After Victorian nurses walked off the job from six Victorian hospitals, Ted Baillieu's state government was still refusing to undertake effective negotiations with the Australian Nursing Federation (ANF).
The dispute has dragged on for eight months and has been in its current conciliation process under Fair Work Australia (FWA) for 105 days.
On February 24, the FWA ordered the ANF to stop all industrial action as sought by the government. But the ANF has said it will go ahead with its actions as decided on by members at a mass meeting on February 25.
At the mass meeting, the nurses agreed to take unprotected industrial action, starting with rolling four-hour stoppages twice a day. They decided on unprotected action to avoid forced arbitration under the Fair Work Act. Only the termination of protected industrial action can lead to forced arbitration.
The action began with the walkout of 700 nurses from the Royal Melbourne, Dandenong and Footscray hospitals on February 24. Three new hospitals will join the stoppages each day, which means more and more nurses will walk off the job.
Nurses are leaving minimum nursing levels on each ward to show the big problems with Baillieu’s “ratios with flexibility”. The government is pushing to end nurse/midwife patient ratios by replacing nurses with a minimum of three years' training with health assistants who have three months' training. It also wants to replace nurses’ eight-hour shifts with unlimited four-hour shifts.
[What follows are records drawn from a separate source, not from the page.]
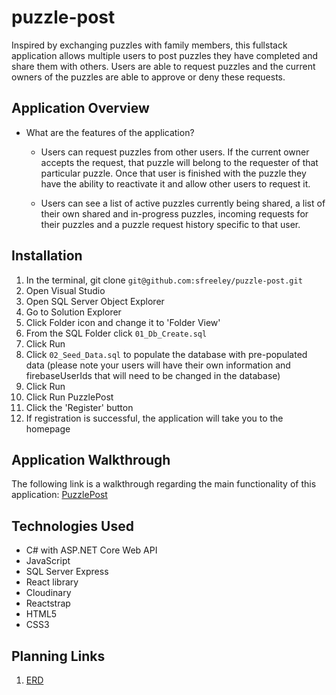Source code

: # puzzle-post

Inspired by exchanging puzzles with family members, this fullstack application allows multiple users to post puzzles they have completed and share them with others. Users are able to request puzzles and the current owners of the puzzles are able to approve or deny these requests.

## Application Overview

- What are the features of the application?

  - Users can request puzzles from other users. If the current owner accepts the request, that puzzle will belong to the requester of that particular puzzle. Once that user is finished with the puzzle they have the ability to reactivate it and allow other users to request it.

  - Users can see a list of active puzzles currently being shared, a list of their own shared and in-progress puzzles, incoming requests for their puzzles and a puzzle request history specific to that user.

## Installation

1. In the terminal, git clone ```git@github.com:sfreeley/puzzle-post.git```
2. Open Visual Studio
3. Open SQL Server Object Explorer
4. Go to Solution Explorer
5. Click Folder icon and change it to 'Folder View'
5. From the SQL Folder click ```01_Db_Create.sql```
6. Click Run
7. Click ```02_Seed_Data.sql``` to populate the database with pre-populated data (please note your users will have their own information and firebaseUserIds that will need to be changed in the database)
8. Click Run
9. Click Run PuzzlePost
10. Click the 'Register' button
11. If registration is successful, the application will take you to the homepage

## Application Walkthrough

The following link is a walkthrough regarding the main functionality of this application:
[PuzzlePost](https://www.loom.com/share/12920b7379b5467daae1ab484511a7be)

## Technologies Used

- C# with ASP.NET Core Web API
- JavaScript
- SQL Server Express
- React library
- Cloudinary
- Reactstrap
- HTML5
- CSS3

## Planning Links

1. [ERD](https://dbdiagram.io/d/5f8ce4603a78976d7b7821ee)

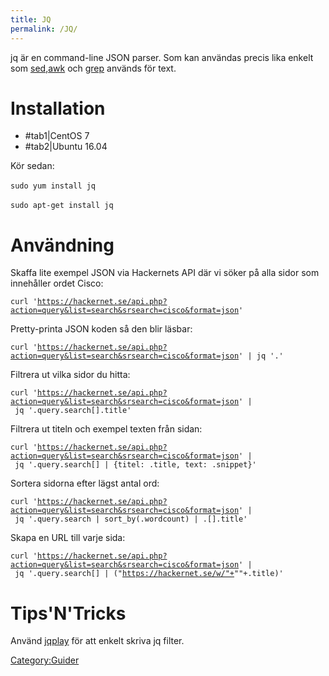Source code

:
 ```yaml
---
title: JQ
permalink: /JQ/
---
```


jq är en command-line JSON parser. Som kan användas precis lika enkelt
som [sed](/sed "wikilink"),[awk](/awk "wikilink") och
[grep](/grep "wikilink") används för text.

Installation
============

-   <btn data-toggle="tab" class="">\#tab1\|CentOS 7</btn>
-   <btn data-toggle="tab" class="">\#tab2\|Ubuntu 16.04</btn>

<div class="tab-content">
<div id="tab1" class="tab-pane fade in active">
Kör sedan:

`sudo yum install jq`
`  `

</div>
<div id="tab2" class="tab-pane fade">

`sudo apt-get install jq`
`  `

</div>
</div>

Användning
==========

Skaffa lite exempel JSON via Hackernets API där vi söker på alla sidor
som innehåller ordet Cisco:

`curl '`[`https://hackernet.se/api.php?action=query&list=search&srsearch=cisco&format=json`](https://hackernet.se/api.php?action=query&list=search&srsearch=cisco&format=json)`'`

Pretty-printa JSON koden så den blir läsbar:

`curl '`[`https://hackernet.se/api.php?action=query&list=search&srsearch=cisco&format=json`](https://hackernet.se/api.php?action=query&list=search&srsearch=cisco&format=json)`' | jq '.'`

Filtrera ut vilka sidor du hitta:

`curl '`[`https://hackernet.se/api.php?action=query&list=search&srsearch=cisco&format=json`](https://hackernet.se/api.php?action=query&list=search&srsearch=cisco&format=json)`' | jq '.query.search[].title'`

Filtrera ut titeln och exempel texten från sidan:

`curl '`[`https://hackernet.se/api.php?action=query&list=search&srsearch=cisco&format=json`](https://hackernet.se/api.php?action=query&list=search&srsearch=cisco&format=json)`' | jq '.query.search[] | {titel: .title, text: .snippet}'`

Sortera sidorna efter lägst antal ord:

`curl '`[`https://hackernet.se/api.php?action=query&list=search&srsearch=cisco&format=json`](https://hackernet.se/api.php?action=query&list=search&srsearch=cisco&format=json)`' | jq '.query.search | sort_by(.wordcount) | .[].title'`

Skapa en URL till varje sida:

`curl '`[`https://hackernet.se/api.php?action=query&list=search&srsearch=cisco&format=json`](https://hackernet.se/api.php?action=query&list=search&srsearch=cisco&format=json)`' | jq '.query.search[] | ("`[`https://hackernet.se/w/"+`](https://hackernet.se/w/%22+)`""+.title)'`

Tips'N'Tricks
=============

Använd [jqplay](https://jqplay.org/) för att enkelt skriva jq filter.

[Category:Guider](/Category:Guider "wikilink")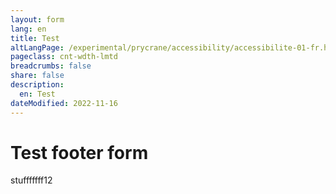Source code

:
 ```yaml
---
layout: form
lang: en
title: Test
altLangPage: /experimental/prycrane/accessibility/accessibilite-01-fr.html
pageclass: cnt-wdth-lmtd
breadcrumbs: false
share: false
description: 
  en: Test 
dateModified: 2022-11-16
---
```

<h1>Test footer form</h1>
<p>stufffffff12</p>
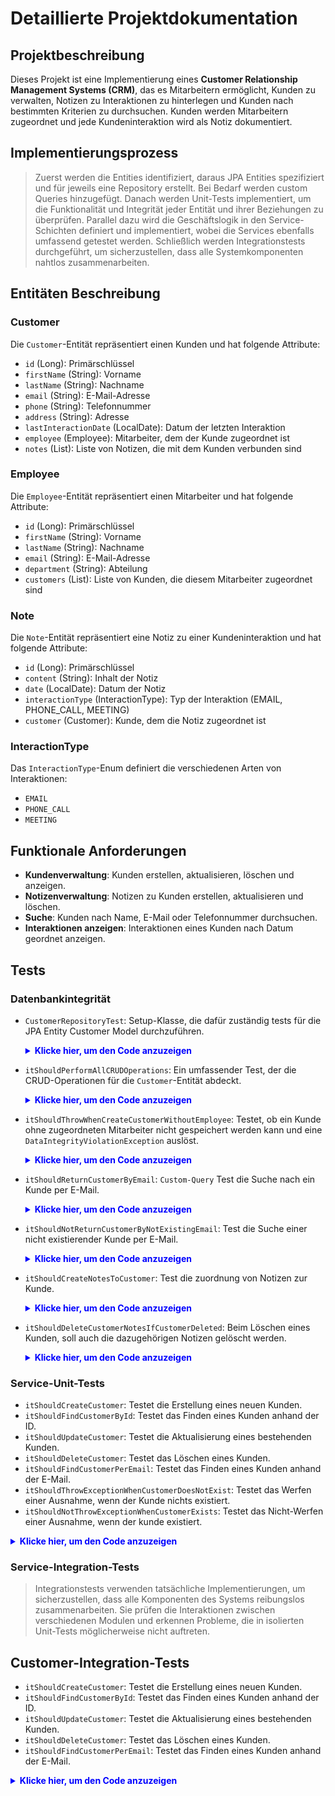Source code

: # Detaillierte Projektdokumentation

## Projektbeschreibung
Dieses Projekt ist eine Implementierung eines **Customer Relationship Management Systems (CRM)**, das es Mitarbeitern ermöglicht, Kunden zu verwalten, Notizen zu Interaktionen zu hinterlegen und Kunden nach bestimmten Kriterien zu durchsuchen. Kunden werden Mitarbeitern zugeordnet und jede Kundeninteraktion wird als Notiz dokumentiert.

## Implementierungsprozess
> Zuerst werden die Entities identifiziert, daraus JPA Entities spezifiziert und für jeweils eine Repository erstellt.
> Bei Bedarf werden custom Queries hinzugefügt. Danach werden Unit-Tests implementiert, um die Funktionalität und Integrität jeder Entität und ihrer Beziehungen zu überprüfen.
> Parallel dazu wird die Geschäftslogik in den Service-Schichten definiert und implementiert, wobei die Services ebenfalls umfassend getestet werden.
> Schließlich werden Integrationstests durchgeführt, um sicherzustellen, dass alle Systemkomponenten nahtlos zusammenarbeiten.


## Entitäten Beschreibung
### Customer
Die `Customer`-Entität repräsentiert einen Kunden und hat folgende Attribute:
- `id` (Long): Primärschlüssel
- `firstName` (String): Vorname
- `lastName` (String): Nachname
- `email` (String): E-Mail-Adresse
- `phone` (String): Telefonnummer
- `address` (String): Adresse
- `lastInteractionDate` (LocalDate): Datum der letzten Interaktion
- `employee` (Employee): Mitarbeiter, dem der Kunde zugeordnet ist
- `notes` (List<Note>): Liste von Notizen, die mit dem Kunden verbunden sind

### Employee
Die `Employee`-Entität repräsentiert einen Mitarbeiter und hat folgende Attribute:
- `id` (Long): Primärschlüssel
- `firstName` (String): Vorname
- `lastName` (String): Nachname
- `email` (String): E-Mail-Adresse
- `department` (String): Abteilung
- `customers` (List<Customer>): Liste von Kunden, die diesem Mitarbeiter zugeordnet sind

### Note
Die `Note`-Entität repräsentiert eine Notiz zu einer Kundeninteraktion und hat folgende Attribute:
- `id` (Long): Primärschlüssel
- `content` (String): Inhalt der Notiz
- `date` (LocalDate): Datum der Notiz
- `interactionType` (InteractionType): Typ der Interaktion (EMAIL, PHONE_CALL, MEETING)
- `customer` (Customer): Kunde, dem die Notiz zugeordnet ist

### InteractionType
Das `InteractionType`-Enum definiert die verschiedenen Arten von Interaktionen:
- `EMAIL`
- `PHONE_CALL`
- `MEETING`

## Funktionale Anforderungen
- **Kundenverwaltung**: Kunden erstellen, aktualisieren, löschen und anzeigen.
- **Notizenverwaltung**: Notizen zu Kunden erstellen, aktualisieren und löschen.
- **Suche**: Kunden nach Name, E-Mail oder Telefonnummer durchsuchen.
- **Interaktionen anzeigen**: Interaktionen eines Kunden nach Datum geordnet anzeigen.

## Tests
### Datenbankintegrität
- `CustomerRepositoryTest`: Setup-Klasse, die dafür zuständig tests für die JPA Entity Customer Model durchzuführen.
   <details>
    <summary style="color: blue"><strong>Klicke hier, um den Code anzuzeigen</strong></summary>
    
    ```
    @DataJpaTest
    class CustomerRepositoryTest {

    @Autowired
    private CustomerRepository underTest;

    @Autowired
    private EmployeeRepository employeeRepository;

    @Autowired
    private NoteRepository noteRepository;  
    
    // Test Methods
    }
    ```
    </details>

- `itShouldPerformAllCRUDOperations`: Ein umfassender Test, der die CRUD-Operationen für die `Customer`-Entität abdeckt.
    <details>
    <summary style="color: blue"><strong>Klicke hier, um den Code anzuzeigen</strong></summary>

    ```
    @Test
    public void itShouldPerformAllCRUDOperations() {
        // Given
        Employee employee = TestDataUtil.createEmployeeA();
        Employee savedEmployee = employeeRepository.save(employee);
        // Create a new customer and associate with saved employee
        Customer customer = TestDataUtil.createCustomerA(savedEmployee);
        // When
        Customer savedCustomer = underTest.save(customer);
        // Then
        Customer foundCustomer = underTest.findById(savedCustomer.getId()).orElse(null);
        assertNotNull(foundCustomer);
        assertEquals("John", foundCustomer.getFirstName());

        // Update the customer
        foundCustomer.setFirstName("Jane");
        underTest.save(foundCustomer);
        Customer updatedCustomer = underTest.findById(savedCustomer.getId()).orElse(null);
        assertNotNull(updatedCustomer);
        assertEquals("Jane", updatedCustomer.getFirstName());

        // Delete the customer
        underTest.delete(updatedCustomer);
        Customer deletedCustomer = underTest.findById(savedCustomer.getId()).orElse(null);
        assertNull(deletedCustomer);
    }
    ```
    </details>
    
- `itShouldThrowWhenCreateCustomerWithoutEmployee`: Testet, ob ein Kunde ohne zugeordneten Mitarbeiter nicht gespeichert werden kann und eine `DataIntegrityViolationException` auslöst.
    <details>
    <summary style="color: blue"><strong>Klicke hier, um den Code anzuzeigen</strong></summary>

    ```
    @Test
    // Foreign key constraints
    public void itShouldThrowWhenCreateCustomerWithoutEmployee() {
        // Given
        // Create a new customer without an employee
        Customer customer = TestDataUtil.createCustomerB(null);
        // When
        // This should throw an exception because the employee is missing
        DataIntegrityViolationException exception = assertThrows(
                DataIntegrityViolationException.class, () -> underTest.save(customer));
        // Then
        String expectedMessage = "not-null property references a null";
        assertTrue(exception.getMessage().contains(expectedMessage), expectedMessage);
    }
    ```
    </details>

- `itShouldReturnCustomerByEmail`: `Custom-Query` Test die Suche nach ein Kunde per E-Mail.
    <details>
    <summary style="color: blue"><strong>Klicke hier, um den Code anzuzeigen</strong></summary>

    ```
    @Test
    public void itShouldReturnCustomerByEmail() {
        // Given
        String email = "jane.smith@example.com";
        Employee employee = TestDataUtil.createEmployeeC();
        Employee savedEmployee = employeeRepository.save(employee);
        Customer customer = TestDataUtil.createCustomerB(savedEmployee);
        underTest.save(customer);
        // When
        Customer foundCustomer = underTest.findByEmail(email).orElse(null);
        // Then
        assertNotNull(foundCustomer);
        assertEquals(email, foundCustomer.getEmail());
    }
    ```
    </details>
- `itShouldNotReturnCustomerByNotExistingEmail`: Test die Suche einer nicht existierender Kunde per E-Mail.
    <details>
    <summary style="color: blue"><strong>Klicke hier, um den Code anzuzeigen</strong></summary>

    ```
    @Test
    public void itShouldNotReturnCustomerByNotExistingEmail() {
        // Given
        String notExistingEmail = "not.existing@example.com";
        // When
        Customer foundCustomer = underTest.findByEmail(notExistingEmail).orElse(null);
        // Then
        assertNull(foundCustomer);
    }
    ```
    </details>
- `itShouldCreateNotesToCustomer`: Test die zuordnung von Notizen zur Kunde.
    <details>
    <summary style="color: blue"><strong>Klicke hier, um den Code anzuzeigen</strong></summary>

    ```
    @Test
    public void itShouldCreateNotesToCustomer() {
        // Given
        Employee employee = TestDataUtil.createEmployeeC();
        Employee savedEmployee = employeeRepository.save(employee);
        Customer customer = TestDataUtil.createCustomerC(savedEmployee);
        Customer savedCustomer = underTest.save(customer);

        // Create and associate notes
        List<Note> notes = new ArrayList<>();
        Note noteA = TestDataUtil.createNoteA(savedCustomer);
        Note noteB = TestDataUtil.createNoteB(savedCustomer);
        notes.add(noteA);
        notes.add(noteB);
        savedCustomer.setNotes(notes);

        // When
        underTest.save(savedCustomer);

        // Then
        Customer foundCustomer = underTest.findById(savedCustomer.getId()).orElse(null);
        assertNotNull(foundCustomer);
        assertEquals(2, foundCustomer.getNotes().size());
        assertEquals(notes.get(0).getContent(), foundCustomer.getNotes().get(0).getContent());
        assertEquals(notes.get(1).getContent(), foundCustomer.getNotes().get(1).getContent());
    }
    ```
    </details>
- `itShouldDeleteCustomerNotesIfCustomerDeleted`: Beim Löschen eines Kunden, soll auch die dazugehörigen Notizen gelöscht werden.
    <details>
    <summary style="color: blue"><strong>Klicke hier, um den Code anzuzeigen</strong></summary>

    ```
    @Test
    @Transactional
    // Cascade test
    // Notizen sind keine eigenständigen Entitäten, sondern direkt mit dem Kunden verbunden.
    // Beim Löschen eines Kunden auch die dazugehörigen Notizen werden gelöscht.
    public void itShouldDeleteCustomerNotesIfCustomerDeleted() {
        // Given
        Employee employee = TestDataUtil.createEmployeeA();
        Employee savedEmployee = employeeRepository.save(employee);
        Customer customer = TestDataUtil.createCustomerB(savedEmployee);
        Customer savedCustomer = underTest.save(customer);

        // Create and associate notes
        List<Note> notes = new ArrayList<>();
        Note noteA = TestDataUtil.createNoteA(savedCustomer);
        Note noteB = TestDataUtil.createNoteB(savedCustomer);
        Note noteC = TestDataUtil.createNoteC(savedCustomer);
        notes.add(noteA);
        notes.add(noteB);
        notes.add(noteC);
        savedCustomer.setNotes(notes);
        underTest.save(savedCustomer);

        // When
        underTest.deleteById(savedCustomer.getId());

        // Then
        // Assert that the customer is deleted
        assertNull(underTest.findById(savedCustomer.getId()).orElse(null));
        // Assert that the notes are also deleted
        List<Note> notesList = noteRepository.findAll();
        assertTrue(notesList.isEmpty());
    }
    ```
    </details>

### Service-Unit-Tests
- `itShouldCreateCustomer`: Testet die Erstellung eines neuen Kunden.
- `itShouldFindCustomerById`: Testet das Finden eines Kunden anhand der ID.
- `itShouldUpdateCustomer`: Testet die Aktualisierung eines bestehenden Kunden.
- `itShouldDeleteCustomer`: Testet das Löschen eines Kunden.
- `itShouldFindCustomerPerEmail`: Testet das Finden eines Kunden anhand der E-Mail.
- `itShouldThrowExceptionWhenCustomerDoesNotExist`: Testet das Werfen einer Ausnahme, wenn der Kunde nichts existiert.
- `itShouldNotThrowExceptionWhenCustomerExists`: Testet das Nicht-Werfen einer Ausnahme, wenn der kunde existiert.
<details>
<summary style="color: blue"><strong>Klicke hier, um den Code anzuzeigen</strong></summary>

```
package edu.yacoubi.crm.service.impl;

import edu.yacoubi.crm.TestDataUtil;
import edu.yacoubi.crm.model.Customer;
import edu.yacoubi.crm.repository.CustomerRepository;
import edu.yacoubi.crm.service.exception.ResourceNotFoundException;
import org.junit.jupiter.api.BeforeEach;
import org.junit.jupiter.api.Test;
import org.mockito.InjectMocks;
import org.mockito.Mock;
import org.mockito.MockitoAnnotations;

import java.util.Optional;

import static org.junit.jupiter.api.Assertions.*;
import static org.mockito.Mockito.*;
import static org.mockito.Mockito.when;

class CustomerServiceImplUnitTest {
    @Mock
    private CustomerRepository customerRepository;

    @InjectMocks
    private CustomerServiceImpl underTest;

    @BeforeEach
    public void setUp() {
        MockitoAnnotations.openMocks(this);
    }

    @Test
    public void itShouldCreateCustomer() {
        // Given
        Customer customer = TestDataUtil.createCustomerA(null);
        when(customerRepository.save(any(Customer.class))).thenReturn(customer);

        // When
        Customer savedCustomer = underTest.createCustomer(customer);

        // Then
        assertNotNull(savedCustomer);
        verify(customerRepository, times(1)).save(customer);
    }

    @Test
    public void itShouldFindCustomerById() {
        // Given
        Long customerId = 1L;  // Setze eine spezifische ID
        Customer customer = TestDataUtil.createCustomerA(null);
        customer.setId(customerId);  // Setze die ID im Mock-Objekt
        when(customerRepository.findById(customerId)).thenReturn(Optional.of(customer)); // Verwende eine spezifische ID
        when(customerRepository.existsById(customerId)).thenReturn(true); // Mock für existierende ID hinzufügen

        // When
        Optional<Customer> foundCustomer = underTest.getCustomerById(customerId);

        // Logging for debugging
        System.out.println("Found Customer: " + foundCustomer);

        // Then
        assertTrue(foundCustomer.isPresent());
        assertEquals(customer.getEmail(), foundCustomer.get().getEmail());
        verify(customerRepository, times(1)).findById(customerId);
        verify(customerRepository, times(1)).existsById(customerId); // Überprüfung der Mock-Interaktionen
    }

    @Test
    public void itShouldUpdateCustomer() {
        // Given
        Long customerId = 1L;
        Customer customer = TestDataUtil.createCustomerA(null);
        customer.setId(customerId);
        when(customerRepository.existsById(customerId)).thenReturn(true);
        when(customerRepository.save(any(Customer.class))).thenReturn(customer);

        // When
        Customer updatedCustomer = underTest.updateCustomer(customerId, customer);

        // Then
        assertNotNull(updatedCustomer);
        verify(customerRepository, times(1)).save(customer);
    }

    @Test
    public void itShouldDeleteCustomer() {
        // Given
        Long customerId = 1L;
        Customer customer = TestDataUtil.createCustomerA(null);
        customer.setId(customerId);
        when(customerRepository.existsById(customerId)).thenReturn(true);

        // When
        underTest.deleteCustomer(customerId);

        // Then
        verify(customerRepository, times(1)).deleteById(customerId);
    }

    @Test
    public void itShouldFindCustomerPerEmail() {
        // Given
        String email = "test@example.com";
        Customer customer = TestDataUtil.createCustomerA(null);
        customer.setEmail(email);
        when(customerRepository.findByEmail(email)).thenReturn(Optional.of(customer));

        // When
        Optional<Customer> foundCustomer = underTest.getCustomerByEmail(email);

        // Then
        assertTrue(foundCustomer.isPresent());
        assertEquals(email, foundCustomer.get().getEmail());
        verify(customerRepository, times(1)).findByEmail(email);
    }

    @Test
    public void itShouldThrowExceptionWhenCustomerDoesNotExist() {
        // Given
        Long customerId = 1L;
        when(customerRepository.existsById(customerId)).thenReturn(false);

        // When & Then
        ResourceNotFoundException exception = assertThrows(
                ResourceNotFoundException.class, () -> underTest.getCustomerById(customerId));
        assertEquals("Customer not found with ID:", exception.getMessage());
    }

    @Test
    public void itShouldNotThrowExceptionWhenCustomerExists() {
        // Given
        Long customerId = 1L;
        Customer customer = TestDataUtil.createCustomerA(null);
        customer.setId(customerId);
        when(customerRepository.existsById(customerId)).thenReturn(true);
        when(customerRepository.findById(customerId)).thenReturn(Optional.of(customer));

        // When
        Optional<Customer> foundCustomer = underTest.getCustomerById(customerId);

        // Then
        assertTrue(foundCustomer.isPresent());
        assertEquals(customer.getEmail(), foundCustomer.get().getEmail());
    }

}
```
</details>

### Service-Integration-Tests
> Integrationstests verwenden tatsächliche Implementierungen, um sicherzustellen, dass alle Komponenten des Systems
> reibungslos zusammenarbeiten.
> Sie prüfen die Interaktionen zwischen verschiedenen Modulen und erkennen Probleme, die in isolierten Unit-Tests
> möglicherweise nicht auftreten.

## Customer-Integration-Tests
- `itShouldCreateCustomer`: Testet die Erstellung eines neuen Kunden.
- `itShouldFindCustomerById`: Testet das Finden eines Kunden anhand der ID.
- `itShouldUpdateCustomer`: Testet die Aktualisierung eines bestehenden Kunden.
- `itShouldDeleteCustomer`: Testet das Löschen eines Kunden.
- `itShouldFindCustomerPerEmail`: Testet das Finden eines Kunden anhand der E-Mail.
<details>
<summary style="color: blue"><strong>Klicke hier, um den Code anzuzeigen</strong></summary>

```
package edu.yacoubi.crm.service.impl;

import edu.yacoubi.crm.TestDataUtil;
import edu.yacoubi.crm.model.Customer;
import edu.yacoubi.crm.model.Employee;
import edu.yacoubi.crm.repository.EmployeeRepository;
import edu.yacoubi.crm.repository.CustomerRepository;
import edu.yacoubi.crm.service.exception.ResourceNotFoundException;
import jakarta.transaction.Transactional;
import org.junit.jupiter.api.BeforeEach;
import org.junit.jupiter.api.Test;
import org.springframework.beans.factory.annotation.Autowired;
import org.springframework.boot.test.context.SpringBootTest;
import static org.junit.jupiter.api.Assertions.*;

@SpringBootTest
class CustomerServiceImplIntegrationTest {

    @Autowired
    private EmployeeRepository employeeRepository;

    @Autowired
    private CustomerRepository customerRepository;

    @Autowired
    private CustomerServiceImpl underTest;

    @BeforeEach
    public void setUp() {
        customerRepository.deleteAll();
        employeeRepository.deleteAll();
    }

    @Test
    public void itShouldCreateCustomer() {
        // Given
        Employee employee = TestDataUtil.createEmployeeA();
        Employee savedEmployee = employeeRepository.save(employee);
        Customer customer = TestDataUtil.createCustomerA(savedEmployee);

        // When
        Customer savedCustomer = underTest.createCustomer(customer);

        // Then
        assertNotNull(savedCustomer);
        assertEquals(customer.getFirstName(), savedCustomer.getFirstName());
        assertEquals(customer.getEmail(), savedCustomer.getEmail());
        assertEquals(customer.getEmployee().getId(), savedCustomer.getEmployee().getId());
    }

    @Test
    public void itShouldFindCustomerById() {
        // Given
        Employee employee = TestDataUtil.createEmployeeA();
        Employee savedEmployee = employeeRepository.save(employee);
        Customer customer = TestDataUtil.createCustomerA(savedEmployee);
        Customer savedCustomer = underTest.createCustomer(customer);

        // When
        Customer foundCustomer = underTest.getCustomerById(savedCustomer.getId()).orElse(null);

        // Then
        assertNotNull(foundCustomer);
        assertEquals(savedCustomer.getId(), foundCustomer.getId());
    }

    @Test
    @Transactional
    public void itShouldUpdateCustomer() {
        // Given
        Employee employee = TestDataUtil.createEmployeeA();
        Employee savedEmployee = employeeRepository.save(employee);
        Customer customer = TestDataUtil.createCustomerA(savedEmployee);
        Customer savedCustomer = underTest.createCustomer(customer);
        savedCustomer.setFirstName("Updated Name");

        // When
        Customer updatedCustomer = underTest.updateCustomer(savedCustomer.getId(), savedCustomer);

        // Then
        assertNotNull(updatedCustomer);
        assertEquals("Updated Name", updatedCustomer.getFirstName());
    }

    @Test
    public void itShouldDeleteCustomer() {
        // Given
        Employee employee = TestDataUtil.createEmployeeA();
        Employee savedEmployee = employeeRepository.save(employee);
        Customer customer = TestDataUtil.createCustomerA(savedEmployee);
        Customer savedCustomer = underTest.createCustomer(customer);

        // When
        underTest.deleteCustomer(savedCustomer.getId());

        // Then
        assertThrows(ResourceNotFoundException.class, () -> {
            underTest.getCustomerById(savedCustomer.getId())
                    .orElseThrow(() -> new ResourceNotFoundException("Customer not found with ID:"));
        });
    }

    @Test
    public void itShouldGetCustomerByEmail() {
        // Given
        Employee employee = TestDataUtil.createEmployeeA();
        Employee savedEmployee = employeeRepository.save(employee);
        Customer customer = TestDataUtil.createCustomerA(savedEmployee);
        Customer savedCustomer = underTest.createCustomer(customer);

        // When
        Customer foundCustomer = underTest.getCustomerByEmail(savedCustomer.getEmail()).orElse(null);

        // Then
        assertNotNull(foundCustomer);
        assertEquals(savedCustomer.getId(), foundCustomer.getId());
    }
}
```
</details>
ANF Victorian branch secretary Lisa Fitzpatrick said on February 22: “Nurses and midwives will never agree to Baillieu’s world of ending ratios, staffing according to how much money the hospital has rather than patient safety, and substituting qualified nurses with underqualified and unregulated health assistants.”
Geelong, Frankston and Northern hospitals joined the stoppages on February 25. Ballarat, St Vincent’s and Maroondah hospitals were due to follow on February 26.
ANF assistant secretary Pip Carew greeted the nurses at Geelong hospital as they walked off the job. She said: “The government is using Fair Work Australia to fight nurses rather than to resolve this dispute.”
This was a reference to Federal Employment and Workplace Relations Minister Bill Shorten’s proposal to take part in the process and allow FWA to use different powers to end the dispute.
The process would involve all parties agreeing on a single FWA tribunal member to facilitate negotiations until a resolution is reached. This was how the Victorian nurses’ enterprise agreements were resolved in 1997, 2001, 2004 and 2007.
Carew said the ANF and the nurses could now face heavy fines for walking off the job. Baillieu has already threatened to fine individual nurses to try to bully them into submission.
Carew also mentioned theen tremendous support the nurses have received from other unions. For example, the Victorian branch of the Electrical Trades Union has donated $10,000 to the campaign.
Many unions and other observers are watching the nurses’ dispute with great interest and admiration. Apart from the building unions and disputes like the Baiada poultry workers dispute last year, there have been few unions brave enough to move outside FWA rules in recent years.
The nurses’ dispute is set to challenge the very basis of what many consider to be unjust laws.
Geelong based nurse Jackie Kriz told Green Left Weekly: “Among all the hype of the media coverage around the Gillard/Rudd circus, you could be forgiven for not noticing that there are really important principles being fought for by the nurses in Victoria.
“We face the potential of serious fines and perhaps even the jailing of our leaders if they are found in contempt of FWA, purely for defending our pay and working conditions.